L'Invention du quotidien
CAPC, Bordeaux
4 July 2025 - 4 January 2026

andrea bowers: l’invention du quotidien

 

The need to cope with the ecological, economic and institutional crises that have reached a climax in recent years has generated a sense of urgency among many artists to propose alternatives to the often exhausting, extractive and unsustainable systems of living and working to which we are sometimes tempted to resign ourselves, and which mutilate our imaginations.

The artists featured in the exhibition find new ways of being in the world in the margins and interstices of our daily lives. They are interested in common objects and tools that they hijack and reappropriate, in fragile and unstable materials, in precarious situations, in changing places, in under-valued forms of work. They make tangible the multiple, unstable, entangled worlds that, in silence, people continue to make with each other.

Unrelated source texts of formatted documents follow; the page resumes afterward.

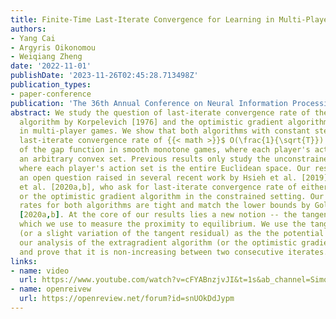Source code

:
```yaml
---
title: Finite-Time Last-Iterate Convergence for Learning in Multi-Player Games
authors:
- Yang Cai
- Argyris Oikonomou
- Weiqiang Zheng
date: '2022-11-01'
publishDate: '2023-11-26T02:45:28.713498Z'
publication_types:
- paper-conference
publication: 'The 36th Annual Conference on Neural Information Processing Systems (NeurIPS <span style="color:red">Oral</span>)'
abstract: We study the question of last-iterate convergence rate of the extragradient
  algorithm by Korpelevich [1976] and the optimistic gradient algorithm by Popov [1980]
  in multi-player games. We show that both algorithms with constant step-size have
  last-iterate convergence rate of {{< math >}}$ O(\frac{1}{\sqrt{T}}) ${{< /math >}} to a Nash equilibrium in terms
  of the gap function in smooth monotone games, where each player's action set is
  an arbitrary convex set. Previous results only study the unconstrained setting,
  where each player's action set is the entire Euclidean space. Our results address
  an open question raised in several recent work by Hsieh et al. [2019], Golowich
  et al. [2020a,b], who ask for last-iterate convergence rate of either the extragradient
  or the optimistic gradient algorithm in the constrained setting. Our convergence
  rates for both algorithms are tight and match the lower bounds by Golowich et al.
  [2020a,b]. At the core of our results lies a new notion -- the tangent residual,
  which we use to measure the proximity to equilibrium. We use the tangent residual
  (or a slight variation of the tangent residual) as the the potential function in
  our analysis of the extragradient algorithm (or the optimistic gradient algorithm)
  and prove that it is non-increasing between two consecutive iterates.
links:
- name: video
  url: https://www.youtube.com/watch?v=cFYABnzjvJI&t=1s&ab_channel=SimonsInstitute
- name: openreivew
  url: https://openreview.net/forum?id=snUOkDdJypm
---
```

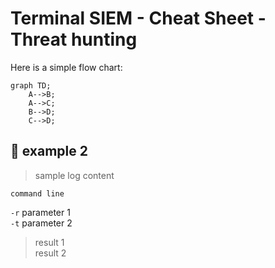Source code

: # **Terminal SIEM - Cheat Sheet - Threat hunting**
Here is a simple flow chart:

```mermaid
graph TD;
    A-->B;
    A-->C;
    B-->D;
    C-->D;
```

## :bookmark:  **example 2**

> sample log content

``` 
command line
```
`-r` parameter 1\
`-t` parameter 2
> result 1\
> result 2
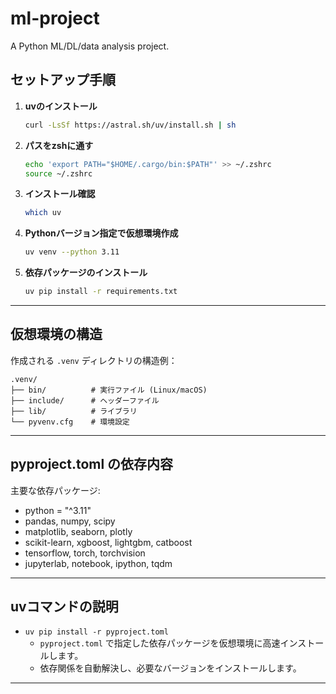 # ml-project

A Python ML/DL/data analysis project.

## セットアップ手順

1. **uvのインストール**
   ```sh
   curl -LsSf https://astral.sh/uv/install.sh | sh
   ```

2. **パスをzshに通す**
   ```sh
   echo 'export PATH="$HOME/.cargo/bin:$PATH"' >> ~/.zshrc
   source ~/.zshrc
   ```

3. **インストール確認**
   ```sh
   which uv
   ```

4. **Pythonバージョン指定で仮想環境作成**
   ```sh
   uv venv --python 3.11
   ```

5. **依存パッケージのインストール**
   ```sh
   uv pip install -r requirements.txt
   ```

---

## 仮想環境の構造

作成される `.venv` ディレクトリの構造例：

```
.venv/
├── bin/          # 実行ファイル (Linux/macOS)
├── include/      # ヘッダーファイル
├── lib/          # ライブラリ
└── pyvenv.cfg    # 環境設定
```

---

## pyproject.toml の依存内容

主要な依存パッケージ:

- python = "^3.11"
- pandas, numpy, scipy
- matplotlib, seaborn, plotly
- scikit-learn, xgboost, lightgbm, catboost
- tensorflow, torch, torchvision
- jupyterlab, notebook, ipython, tqdm

---

## uvコマンドの説明

- `uv pip install -r pyproject.toml`
  - `pyproject.toml` で指定した依存パッケージを仮想環境に高速インストールします。
  - 依存関係を自動解決し、必要なバージョンをインストールします。

---
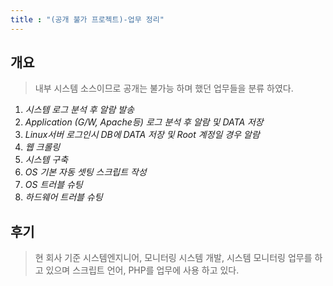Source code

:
 ```yaml
---
title : "(공개 불가 프로젝트)-업무 정리"
---
```


## 개요
>내부 시스템 소스이므로 공개는 불가능 하며 했던 업무들을 분류 하였다.

1. _시스템 로그 분석 후 알람 발송_
1. _Application (G/W, Apache등) 로그 분석 후 알람 및 DATA 저장_
1. _Linux서버 로그인시 DB에 DATA 저장 및 Root 계정일 경우 알람_
1. _웹 크롤링_
1. _시스템 구축_
1. _OS 기본 자동 셋팅 스크립트 작성_ 
1. _OS 트러블 슈팅_
1. _하드웨어 트러블 슈팅_

## 후기
>현 회사 기준 시스템엔지니어, 모니터링 시스템 개발, 시스템 모니터링 업무를 하고 있으며 스크립트 언어, PHP를 업무에 사용 하고 있다.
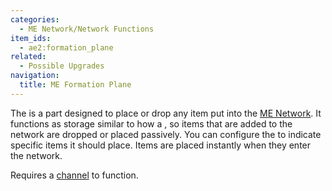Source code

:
 ```yaml
---
categories:
  - ME Network/Network Functions
item_ids:
  - ae2:formation_plane
related:
  - Possible Upgrades
navigation:
  title: ME Formation Plane
---
```


The <ItemLink id="formation_plane"/> is a part
designed to place or drop any item put into the [ME Network](../../me-network.md).
It functions as storage similar to how a <ItemLink id="storage_bus"/>, so items
that are added to the network are dropped or placed passively. You can configure
the <ItemLink id="formation_plane"/> to indicate specific
items it should place. Items are placed instantly when they enter the network.

Requires a [channel](../channels.md) to function.

<RecipeFor id="formation_plane" />

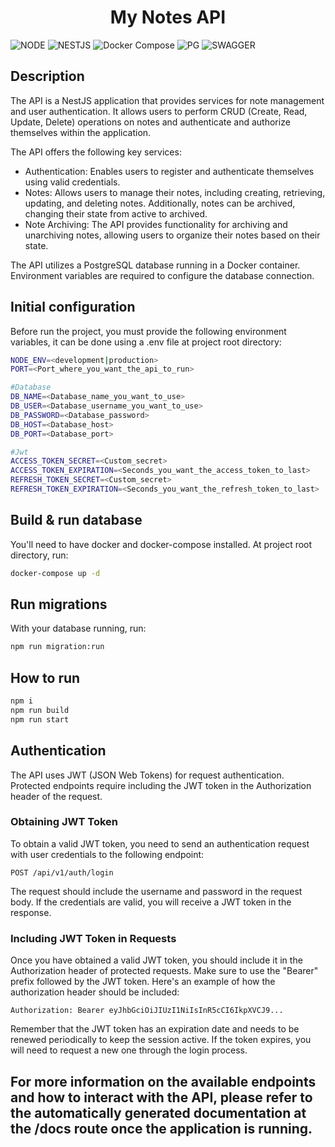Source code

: <h1 align="center">My Notes API</h1>

![NODE](https://img.shields.io/badge/NODE-18.13.0-8FC965?labelColor=5D9741&style=for-the-badge) ![NESTJS](https://img.shields.io/badge/NESTJS-9.4.2-389AD5?labelColor=31C4F3&style=for-the-badge) ![Docker Compose](https://img.shields.io/badge/Docker--compose-2.13.0-8FC965?labelColor=5D9741&style=for-the-badge) ![PG](https://img.shields.io/badge/Postgresql-15-389AD5?labelColor=31C4F3&style=for-the-badge) ![SWAGGER](https://img.shields.io/badge/SWAGGER-^6.3.0-8FC965?labelColor=5D9741&style=for-the-badge)

## Description

The API is a NestJS application that provides services for note management and user authentication. It allows users to perform CRUD (Create, Read, Update, Delete) operations on notes and authenticate and authorize themselves within the application.

The API offers the following key services:

- Authentication: Enables users to register and authenticate themselves using valid credentials.
- Notes: Allows users to manage their notes, including creating, retrieving, updating, and deleting notes. Additionally, notes can be archived, changing their state from active to archived.
- Note Archiving: The API provides functionality for archiving and unarchiving notes, allowing users to organize their notes based on their state.

The API utilizes a PostgreSQL database running in a Docker container. Environment variables are required to configure the database connection.


## Initial configuration
Before run the project, you must provide the following environment variables, it can be done using a .env file at project root directory:

```bash
NODE_ENV=<development|production>
PORT=<Port_where_you_want_the_api_to_run>

#Database
DB_NAME=<Database_name_you_want_to_use>
DB_USER=<Database_username_you_want_to_use>
DB_PASSWORD=<Database_password>
DB_HOST=<Database_host>
DB_PORT=<Database_port>

#Jwt
ACCESS_TOKEN_SECRET=<Custom_secret>
ACCESS_TOKEN_EXPIRATION=<Seconds_you_want_the_access_token_to_last>
REFRESH_TOKEN_SECRET=<Custom_secret>
REFRESH_TOKEN_EXPIRATION=<Seconds_you_want_the_refresh_token_to_last>
```

## Build & run database
You'll need to have docker and docker-compose installed.
At project root directory, run:
```bash
docker-compose up -d
```

## Run migrations
With your database running, run:
```bash
npm run migration:run
```

## How to run

```bash
npm i
npm run build
npm run start
```

## Authentication

The API uses JWT (JSON Web Tokens) for request authentication. Protected endpoints require including the JWT token in the Authorization header of the request.

### Obtaining JWT Token

To obtain a valid JWT token, you need to send an authentication request with user credentials to the following endpoint:

```POST /api/v1/auth/login```


The request should include the username and password in the request body. If the credentials are valid, you will receive a JWT token in the response.

### Including JWT Token in Requests

Once you have obtained a valid JWT token, you should include it in the Authorization header of protected requests. Make sure to use the "Bearer" prefix followed by the JWT token. Here's an example of how the authorization header should be included:

```Authorization: Bearer eyJhbGciOiJIUzI1NiIsInR5cCI6IkpXVCJ9...```

Remember that the JWT token has an expiration date and needs to be renewed periodically to keep the session active. If the token expires, you will need to request a new one through the login process.

## For more information on the available endpoints and how to interact with the API, please refer to the automatically generated documentation at the /docs route once the application is running.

Collecting, recycling, repurposing, transforming, collaborating, repairing, borrowing, pirating and investigating are all working methodologies that generate and nourish their works. Combining a desire for autonomy with lucidity, the guest artists cobble together combinatory “ways of doing” to reappropriate the goods, tools and spaces that impose themselves upon them. Beyond their great formal diversity, the question of transformation (of materials, tools and uses) is central to their practices.

Borrowing its title from the seminal book by that unclassifiable figure, Michel de Certeau, priest, philosopher and historian, the exhibition L’invention du quotidien is conceived, designed and produced in connection with its most direct environment, the city of Bordeaux. The Capc institution and the city’s urban and cultural fabric are seen as a field for experimentation, creating objects to be shared with the public, and collecting and reusing materials generated by the urban and cultural fabric.

The exhibition gives voice to these artists who seek singular, inventive, secret and sovereign joys. To make this exhibition what the American essayist bell hooks recently called “a space of encouragement”.